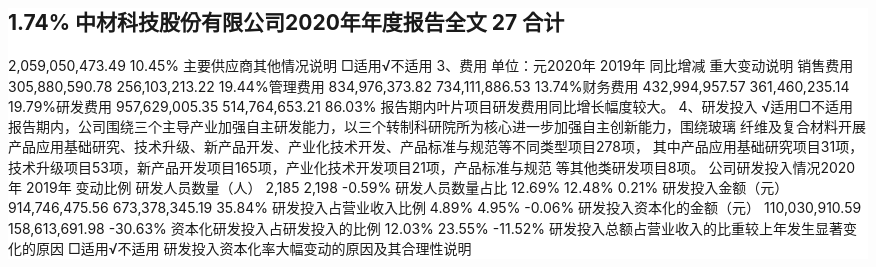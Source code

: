 1.74%
中材科技股份有限公司2020年年度报告全文
27
合计
--
2,059,050,473.49
10.45%
主要供应商其他情况说明
□适用√不适用
3、费用
单位：元2020年
2019年
同比增减
重大变动说明
销售费用
305,880,590.78
256,103,213.22
19.44%管理费用
834,976,373.82
734,111,886.53
13.74%财务费用
432,994,957.57
361,460,235.14
19.79%研发费用
957,629,005.35
514,764,653.21
86.03%
报告期内叶片项目研发费用同比增长幅度较大。
4、研发投入
√适用□不适用
报告期内，公司围绕三个主导产业加强自主研发能力，以三个转制科研院所为核心进一步加强自主创新能力，围绕玻璃
纤维及复合材料开展产品应用基础研究、技术升级、新产品开发、产业化技术开发、产品标准与规范等不同类型项目278项，
其中产品应用基础研究项目31项，技术升级项目53项，新产品开发项目165项，产业化技术开发项目21项，产品标准与规范
等其他类研发项目8项。
公司研发投入情况2020年
2019年
变动比例
研发人员数量（人）
2,185
2,198
-0.59%
研发人员数量占比
12.69%
12.48%
0.21%
研发投入金额（元）
914,746,475.56
673,378,345.19
35.84%
研发投入占营业收入比例
4.89%
4.95%
-0.06%
研发投入资本化的金额（元）
110,030,910.59
158,613,691.98
-30.63%
资本化研发投入占研发投入的比例
12.03%
23.55%
-11.52%
研发投入总额占营业收入的比重较上年发生显著变化的原因
□适用√不适用
研发投入资本化率大幅变动的原因及其合理性说明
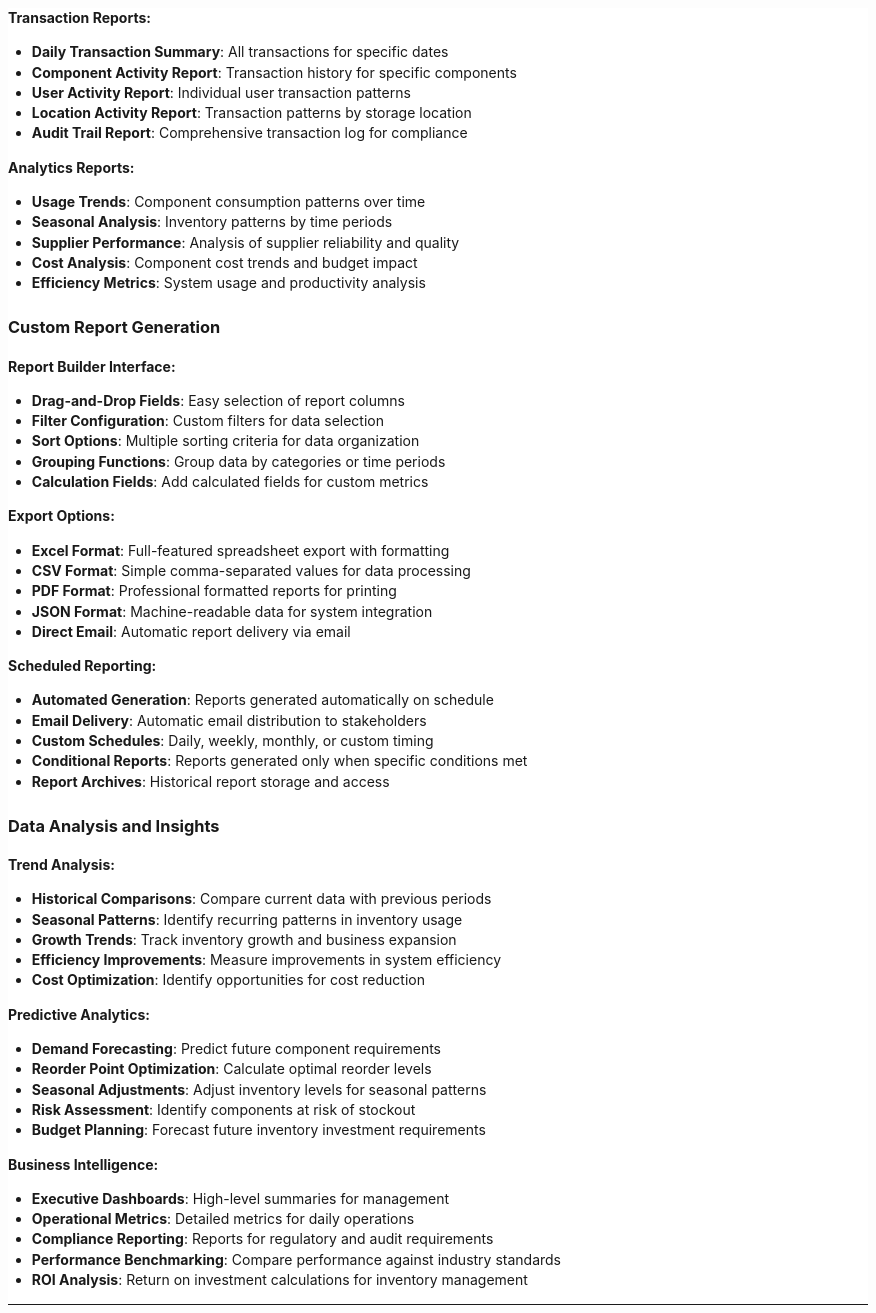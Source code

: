 **Transaction Reports:**
- **Daily Transaction Summary**: All transactions for specific dates
- **Component Activity Report**: Transaction history for specific components
- **User Activity Report**: Individual user transaction patterns
- **Location Activity Report**: Transaction patterns by storage location
- **Audit Trail Report**: Comprehensive transaction log for compliance

**Analytics Reports:**
- **Usage Trends**: Component consumption patterns over time
- **Seasonal Analysis**: Inventory patterns by time periods
- **Supplier Performance**: Analysis of supplier reliability and quality
- **Cost Analysis**: Component cost trends and budget impact
- **Efficiency Metrics**: System usage and productivity analysis

### Custom Report Generation

**Report Builder Interface:**
- **Drag-and-Drop Fields**: Easy selection of report columns
- **Filter Configuration**: Custom filters for data selection
- **Sort Options**: Multiple sorting criteria for data organization
- **Grouping Functions**: Group data by categories or time periods
- **Calculation Fields**: Add calculated fields for custom metrics

**Export Options:**
- **Excel Format**: Full-featured spreadsheet export with formatting
- **CSV Format**: Simple comma-separated values for data processing
- **PDF Format**: Professional formatted reports for printing
- **JSON Format**: Machine-readable data for system integration
- **Direct Email**: Automatic report delivery via email

**Scheduled Reporting:**
- **Automated Generation**: Reports generated automatically on schedule
- **Email Delivery**: Automatic email distribution to stakeholders
- **Custom Schedules**: Daily, weekly, monthly, or custom timing
- **Conditional Reports**: Reports generated only when specific conditions met
- **Report Archives**: Historical report storage and access

### Data Analysis and Insights

**Trend Analysis:**
- **Historical Comparisons**: Compare current data with previous periods
- **Seasonal Patterns**: Identify recurring patterns in inventory usage
- **Growth Trends**: Track inventory growth and business expansion
- **Efficiency Improvements**: Measure improvements in system efficiency
- **Cost Optimization**: Identify opportunities for cost reduction

**Predictive Analytics:**
- **Demand Forecasting**: Predict future component requirements
- **Reorder Point Optimization**: Calculate optimal reorder levels
- **Seasonal Adjustments**: Adjust inventory levels for seasonal patterns
- **Risk Assessment**: Identify components at risk of stockout
- **Budget Planning**: Forecast future inventory investment requirements

**Business Intelligence:**
- **Executive Dashboards**: High-level summaries for management
- **Operational Metrics**: Detailed metrics for daily operations
- **Compliance Reporting**: Reports for regulatory and audit requirements
- **Performance Benchmarking**: Compare performance against industry standards
- **ROI Analysis**: Return on investment calculations for inventory management

---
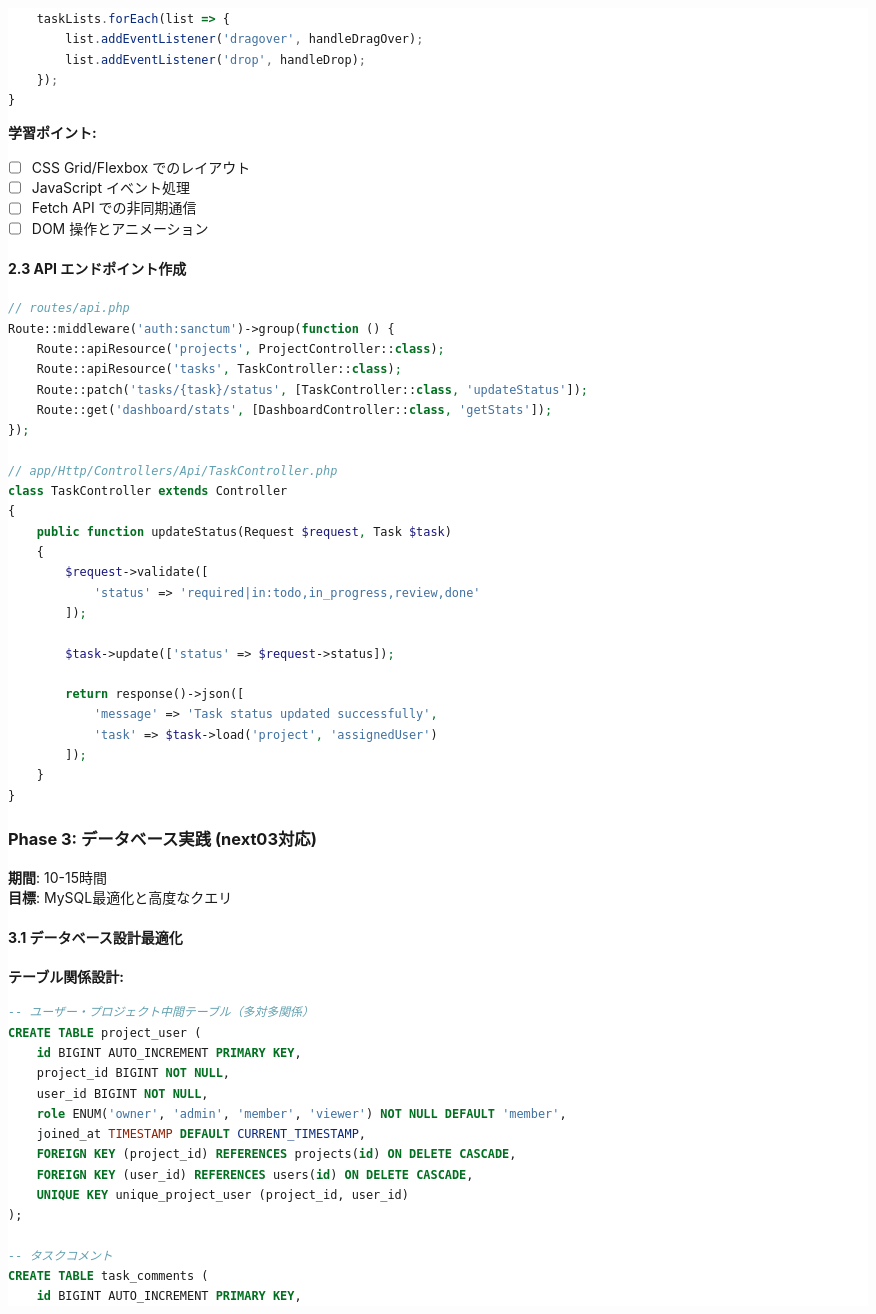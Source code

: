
 ```javascript
    taskLists.forEach(list => {
        list.addEventListener('dragover', handleDragOver);
        list.addEventListener('drop', handleDrop);
    });
}
```

**学習ポイント:**
- [ ] CSS Grid/Flexbox でのレイアウト
- [ ] JavaScript イベント処理
- [ ] Fetch API での非同期通信
- [ ] DOM 操作とアニメーション

#### 2.3 API エンドポイント作成
```php
// routes/api.php
Route::middleware('auth:sanctum')->group(function () {
    Route::apiResource('projects', ProjectController::class);
    Route::apiResource('tasks', TaskController::class);
    Route::patch('tasks/{task}/status', [TaskController::class, 'updateStatus']);
    Route::get('dashboard/stats', [DashboardController::class, 'getStats']);
});

// app/Http/Controllers/Api/TaskController.php
class TaskController extends Controller
{
    public function updateStatus(Request $request, Task $task)
    {
        $request->validate([
            'status' => 'required|in:todo,in_progress,review,done'
        ]);
        
        $task->update(['status' => $request->status]);
        
        return response()->json([
            'message' => 'Task status updated successfully',
            'task' => $task->load('project', 'assignedUser')
        ]);
    }
}
```

### Phase 3: データベース実践 (next03対応)
**期間**: 10-15時間  
**目標**: MySQL最適化と高度なクエリ

#### 3.1 データベース設計最適化
**テーブル関係設計:**
```sql
-- ユーザー・プロジェクト中間テーブル（多対多関係）
CREATE TABLE project_user (
    id BIGINT AUTO_INCREMENT PRIMARY KEY,
    project_id BIGINT NOT NULL,
    user_id BIGINT NOT NULL,
    role ENUM('owner', 'admin', 'member', 'viewer') NOT NULL DEFAULT 'member',
    joined_at TIMESTAMP DEFAULT CURRENT_TIMESTAMP,
    FOREIGN KEY (project_id) REFERENCES projects(id) ON DELETE CASCADE,
    FOREIGN KEY (user_id) REFERENCES users(id) ON DELETE CASCADE,
    UNIQUE KEY unique_project_user (project_id, user_id)
);

-- タスクコメント
CREATE TABLE task_comments (
    id BIGINT AUTO_INCREMENT PRIMARY KEY,
```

*REQUIRED WORK*: Scanning the data above, count the lines in which the string "DELETE" occurs and state only the count.

*SOLVED EXERCISE*: 2